Monthly Archives: July 2006

A vision of Web 3.0

You walk up to your car and touch the handle. Your fingerprints are scanned, and your face is recognized. The door unlocks. The engine normally starts if it is time for you to go somewhere.

This time the car asks, “Where are we going?”

You reply, “Nowhere, I left my glasses.”

The computer replies, “They fell on the floor. You do not normally take your sunglasses in.”

“They need to be cleaned. I also need to get some cleaner for the windshield.”

“I’ll add that to your shopping list.”

“Thanks.”

While walking back to the house you notice the grass needs watered, but it needs to be done in the morning, so you pull out your pen and write a note on what appears to be white cardboard. You then doodle in the corner and what you just wrote disappears and is replaced with a list of several options for lunch.

Back in the house, you glance at the wall, which has a picture of a to-do list with three things on it. One of the items is the reminder to water the grass. It showed up as needing immediate attention since you skipped the prompt asking when you wanted to be reminded and have never put a similar item into the system. You point to that spot on the wall and move a copy of the reminder to tomorrow morning’s to-do list, but leave the original active for now. Another item informs you that your laundry is complete, and tells you what clothes where in the load. Since you are not concerned about any of it wrinkling, you ignore the reminder.

You walk into the kitchen to prepare lunch. You have kept your kitchen pretty low-tech, no automatic choppers, or measuring devices. The little displays to tell you what you need from each cabinet do come in handy though. The flashing LED on the measuring cup makes it easy to find. The oven is pre-heating and everything is going great. Then the rather normal looking wall to your right turns black and a streak of lighting flashes across the wall. The thunder rolls and a giant dollar sign rises from the floor.

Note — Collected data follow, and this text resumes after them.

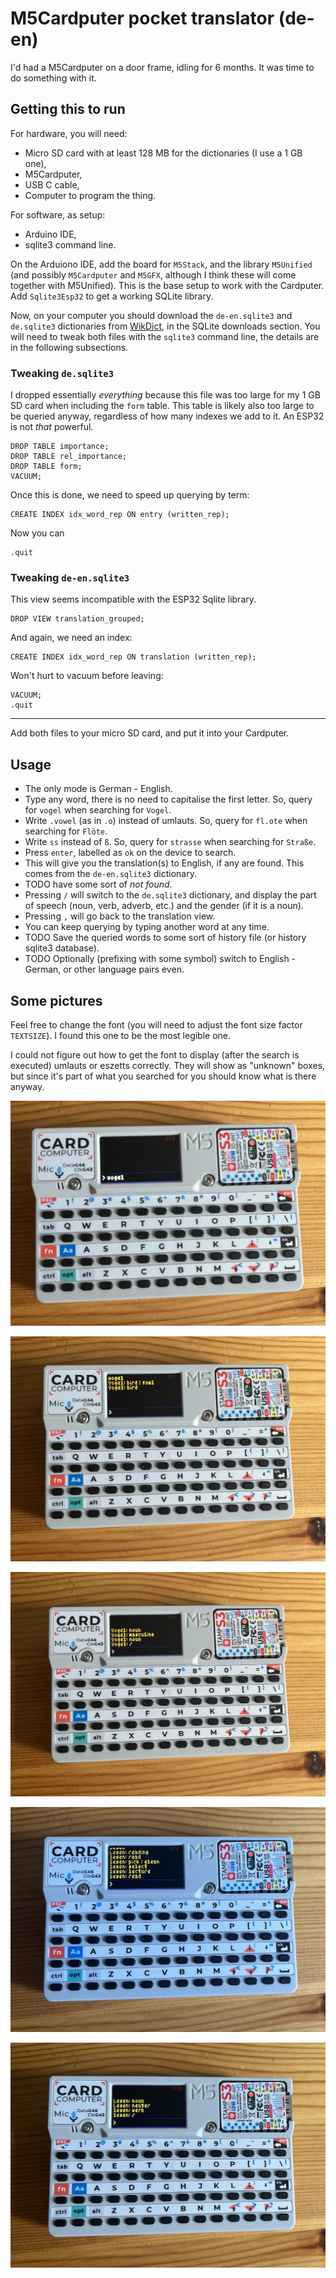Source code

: # M5Cardputer pocket translator (de-en)

I'd had a M5Cardputer on a door frame, idling for 6 months. It was time to do something with it.

## Getting this to run

For hardware, you will need:

- Micro SD card with at least 128 MB for the dictionaries (I use a 1 GB one),
- M5Cardputer,
- USB C cable,
- Computer to program the thing.

For software, as setup:

- Arduino IDE,
- sqlite3 command line.

On the Arduiono IDE, add the board for `M5Stack`, and the library `M5Unified` (and possibly `M5Cardputer` and `M5GFX`, although I think these will come together with M5Unified). This is the base setup to work with the Cardputer. Add `Sqlite3Esp32` to get a working SQLite library.

Now, on your computer you should download the `de-en.sqlite3` and `de.sqlite3` dictionaries from [WikDict](https://www.wikdict.com/page/download), in the SQLite downloads section. You will need to tweak both files with the `sqlite3` command line, the details are in the following subsections.

### Tweaking `de.sqlite3`

I dropped essentially _everything_ because this file was too large for my 1 GB SD card when including the `form` table. This table is likely also too large to be queried anyway, regardless of how many indexes we add to it. An ESP32 is not _that_ powerful.

```
DROP TABLE importance;
DROP TABLE rel_importance;
DROP TABLE form;
VACUUM;
```

Once this is done, we need to speed up querying by term:

```
CREATE INDEX idx_word_rep ON entry (written_rep);
```

Now you can

```
.quit
```

### Tweaking `de-en.sqlite3`

This view seems incompatible with the ESP32 Sqlite library.

```
DROP VIEW translation_grouped;
```

And again, we need an index:

```
CREATE INDEX idx_word_rep ON translation (written_rep);
```

Won't hurt to vacuum before leaving:

```
VACUUM;
.quit
```

---

Add both files to your micro SD card, and put it into your Cardputer.

## Usage

- The only mode is German - English. 
- Type any word, there is no need to capitalise the first letter. So, query for `vogel` when searching for `Vogel`.
- Write `.vowel` (as in `.o`) instead of umlauts. So, query for `fl.ote` when searching for `Flöte`.
- Write `ss` instead of `ß`. So, query for `strasse` when searching for `Straße`.
- Press `enter`, labelled as `ok` on the device to search.
- This will give you the translation(s) to English, if any are found. This comes from the `de-en.sqlite3` dictionary.
- TODO have some sort of _not found_.
- Pressing `/` will switch to the `de.sqlite3` dictionary, and display the part of speech (noun, verb, adverb, etc.) and the gender (if it is a noun).
- Pressing `,` will go back to the translation view.
- You can keep querying by typing another word at any time.
- TODO Save the queried words to some sort of history file (or history sqlite3 database).
- TODO Optionally (prefixing with some symbol) switch to English - German, or other language pairs even.

## Some pictures

Feel free to change the font (you will need to adjust the font size factor `TEXTSIZE`). I found this one to be the most legible one.

I could not figure out how to get the font to display (after the search is executed) umlauts or eszetts correctly. They will show as "unknown" boxes, but since it's part of what you searched for you should know what is there anyway.

![](imgs/querying.jpg)

![](imgs/query-answer1.jpg)

![](imgs/query-answer2.jpg)

![](imgs/query-answer3.jpg)

![](imgs/query-answer4.jpg)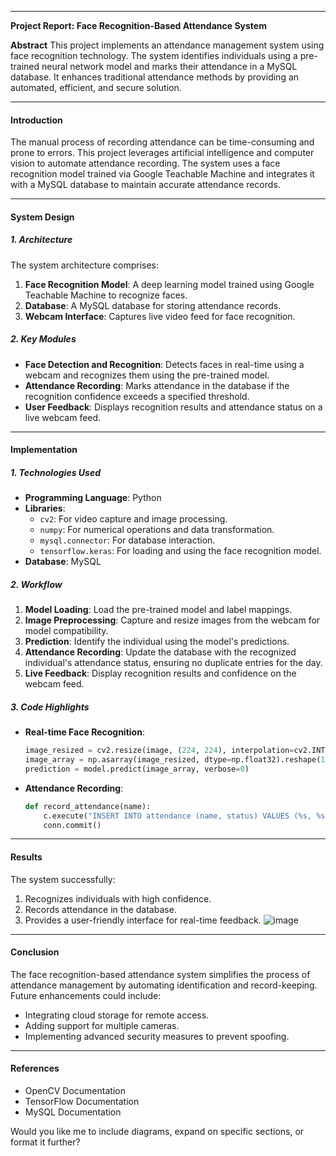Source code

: 
---

**Project Report: Face Recognition-Based Attendance System**

**Abstract**
This project implements an attendance management system using face recognition technology. The system identifies individuals using a pre-trained neural network model and marks their attendance in a MySQL database. It enhances traditional attendance methods by providing an automated, efficient, and secure solution.

---

#### **Introduction**
The manual process of recording attendance can be time-consuming and prone to errors. This project leverages artificial intelligence and computer vision to automate attendance recording. The system uses a face recognition model trained via Google Teachable Machine and integrates it with a MySQL database to maintain accurate attendance records.

---

#### **System Design**

##### **1. Architecture**
The system architecture comprises:
1. **Face Recognition Model**: A deep learning model trained using Google Teachable Machine to recognize faces.
2. **Database**: A MySQL database for storing attendance records.
3. **Webcam Interface**: Captures live video feed for face recognition.

##### **2. Key Modules**
- **Face Detection and Recognition**: Detects faces in real-time using a webcam and recognizes them using the pre-trained model.
- **Attendance Recording**: Marks attendance in the database if the recognition confidence exceeds a specified threshold.
- **User Feedback**: Displays recognition results and attendance status on a live webcam feed.

---

#### **Implementation**

##### **1. Technologies Used**
- **Programming Language**: Python
- **Libraries**: 
  - `cv2`: For video capture and image processing.
  - `numpy`: For numerical operations and data transformation.
  - `mysql.connector`: For database interaction.
  - `tensorflow.keras`: For loading and using the face recognition model.
- **Database**: MySQL

##### **2. Workflow**
1. **Model Loading**: Load the pre-trained model and label mappings.
2. **Image Preprocessing**: Capture and resize images from the webcam for model compatibility.
3. **Prediction**: Identify the individual using the model's predictions.
4. **Attendance Recording**: Update the database with the recognized individual's attendance status, ensuring no duplicate entries for the day.
5. **Live Feedback**: Display recognition results and confidence on the webcam feed.

##### **3. Code Highlights**
- **Real-time Face Recognition**:
  ```python
  image_resized = cv2.resize(image, (224, 224), interpolation=cv2.INTER_AREA)
  image_array = np.asarray(image_resized, dtype=np.float32).reshape(1, 224, 224, 3)
  prediction = model.predict(image_array, verbose=0)
  ```
- **Attendance Recording**:
  ```python
  def record_attendance(name):
      c.execute("INSERT INTO attendance (name, status) VALUES (%s, %s)", (name, 'present'))
      conn.commit()
  ```

---

#### **Results**
The system successfully:
1. Recognizes individuals with high confidence.
2. Records attendance in the database.
3. Provides a user-friendly interface for real-time feedback.
![image](https://github.com/user-attachments/assets/734eb784-fe2d-4e19-acce-3caabcb595fb)

---

#### **Conclusion**
The face recognition-based attendance system simplifies the process of attendance management by automating identification and record-keeping. Future enhancements could include:
- Integrating cloud storage for remote access.
- Adding support for multiple cameras.
- Implementing advanced security measures to prevent spoofing.

---

#### **References**
- OpenCV Documentation
- TensorFlow Documentation
- MySQL Documentation

Would you like me to include diagrams, expand on specific sections, or format it further?
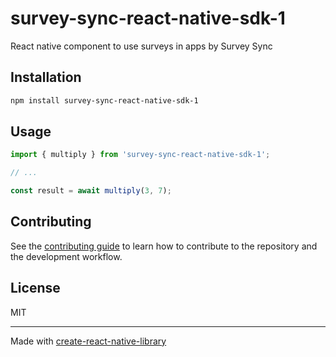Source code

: # survey-sync-react-native-sdk-1

React native component to use surveys in apps by Survey Sync

## Installation

```sh
npm install survey-sync-react-native-sdk-1
```

## Usage


```js
import { multiply } from 'survey-sync-react-native-sdk-1';

// ...

const result = await multiply(3, 7);
```


## Contributing

See the [contributing guide](CONTRIBUTING.md) to learn how to contribute to the repository and the development workflow.

## License

MIT

---

Made with [create-react-native-library](https://github.com/callstack/react-native-builder-bob)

Ring tones are nothing like they used to be! You touch the wall to initiate the video conference. Since this is a co-worker, the VP of Sales, you give him access to see you and the room you are in, as is.

“Hey, what’s cookin’ good lookin’?”

“Pizza”

“Smells great! Garlic, oregano, onions… I’ll be right over!”

He walks into the wall and smashes his nose against the screen. You laugh.

“Hey, so really what’s up.”

He casually remarks, “I just sold our new design. Thought you would like to know. See ya.”

“What! What new design?”

“The one you are going to deliver the prototype on next week. It looks like this”

He creates a 3D drawing environment, grabs a few pre-built objects and roughs-out what he thinks it should look like. He also sends you a copy of what the customer had drawn.

An hour later you are done with lunch and headed back to work. All of your applications and data are accessible from anywhere, but working at the office is still easier, since there are less distractions and a lot of the data is hosted there. And local access is still faster than remote, which makes a huge difference with the amount of data you have to process. As the car connects to the monorail and drives you toward the office, you use the computer in the car to start drafting a real design.

The reminder about the grass pops up on your wrist watch and you take a minute to schedule a watering every other day and also set aside fifteen minutes to purchase a webcam and software to monitor the health of your grass and trigger watering and cutting. There is nothing quite like sitting around watching the grass grow.

You should be able to find an all-in-one wireless device that uses “XML for hardware,” a new standard that eliminates the need for drivers. It allows devices to connect directly to each other and to traditional computers, and provide data and services in both directions.

Even your fifteen year old scanner now has an adapter plugged into the USB port so you can scan directly to your phone.

Most of the software applications you use for this job are ones you have bought or built. Since all applications are web-based now, and personal computers are primarily personal application a data servers, you can access your software from anywhere. Of course, local access is usually faster, so you mirror your software on an office computer, but the mirror and home systems share a single license and authentication profile.

Your design looks better than the sketches, but you have a few questions. You save the file on the office system and tag it for review and it immediately shows up on Mr. VP of Sales’ to-do list; an unreciprocated privilege. He calls in about 15 minutes.

“I am going to present this tomorrow morning. It looks great”

“Red or Blue on the base?”

“I was thinking turquoise, but I will have to ask. You can leave it blue for now.”

“Hang on let me show it to you in turquoise.”

You make a quick change and send a low-res image.

“Pretty bad, huh?”

“Yeah, you probably should to go with something darker, like hunter green.”

“OK, I will give it a try, blue is fine for now.”

“Now look at it from overhead. Do you think it is deep enough?”

“I think so.”

“OK”

You hang up and store the text and the snap-shot from this conversation in the project folder.

The car pulls off the monorail and asks you to park.